I love it. Bernstein's best works are those in which he mixes classical with elements from popular music - Mass, Candide, West Side Story. I like the text of Mass very much also.


----------



## Earthling (May 21, 2010)

_I'm lazily pasting this from the "Currently Listening" thread: _

I've been eyeing the Kristjan Järvi recording on Chandos for awhile. Its good to see its been getting some attention (aren't there at least three new recordings of it out now?) I used to have the old Columbia recording on LP-- wore it out! The Agnus Dei is terrifying! The final communion section still moves me to tears.
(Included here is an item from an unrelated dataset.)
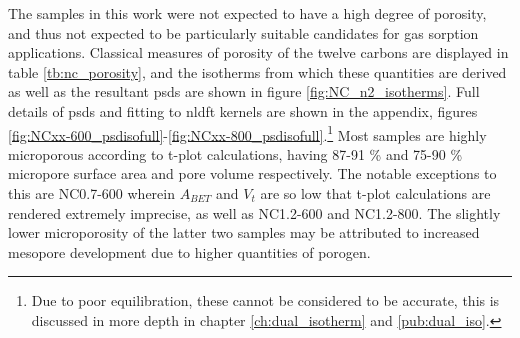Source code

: The samples in this work were not expected to have a high degree of porosity, and thus not expected to be particularly suitable candidates for gas sorption applications. Classical measures of porosity of the twelve carbons are displayed in table \ref{tb:nc_porosity}, and the  isotherms from which these quantities are derived as well as the resultant \acrshort{psd}s are shown in figure \ref{fig:NC_n2_isotherms}. Full details of \acrshort{psd}s and fitting to \acrshort{nldft} kernels are shown in the appendix, figures \ref{fig:NCxx-600_psdisofull}-\ref{fig:NCxx-800_psdisofull}.\footnote{Due to poor equilibration, these  cannot be considered to be accurate, this is discussed in more depth in chapter \ref{ch:dual_isotherm} and \ref{pub:dual_iso}.} Most samples are highly microporous according to t-plot calculations, having 87-91 \% and 75-90 \% \gls{micropore} surface area and pore volume respectively. The notable exceptions to this are NC0.7-600 wherein $A_{BET}$ and $V_t$ are so low that t-plot calculations are rendered extremely imprecise, as well as NC1.2-600 and NC1.2-800. The slightly lower microporosity of the latter two samples may be attributed to increased \gls{mesopore} development due to higher quantities of \gls{porogen}.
I remember when I first heard it, on cassette-- I was maybe 16. I checked it out from the local library, thinking it was, you know-- a Mass. The cassettes were in terrible condition and there were no liner notes or anything for me to go on. By the time it got to the marchlike Kyrie, the whistling, the kazoos, the jazz swing beats and the scat singing, I remember stopping the tape declaring (foolishly!), "How terrible! THIS isn't a mass!" Ha!

TO ADD:

Its interesting piece very much "of the times" but I think it is finally proving to have a wider appeal. Oh, and damn, does Bernstein knows how to write a melody!

_~Earthling_


----------



## KingsSinger9006 (Aug 25, 2010)

I like everything save for the rock numbers that he composed with Stephen Schwartz. They just seem so out of place and out of Bernstein's classical and jazz idiom, thus making the work seem very uneven.


----------



## DFa (Sep 6, 2010)

Go for the Chichester Psalms, brilliant


----------



## San Antone (Feb 15, 2018)

jhar26 said:


> I love it. Bernstein's best works are those in which he mixes classical with elements from popular music - Mass, Candide, West Side Story. I like the text of Mass very much also.


Oh, I love this warty thing. All of it, including the dated "rock" sections, yep, love it. I like the Alsop recording on Naxos the best.


----------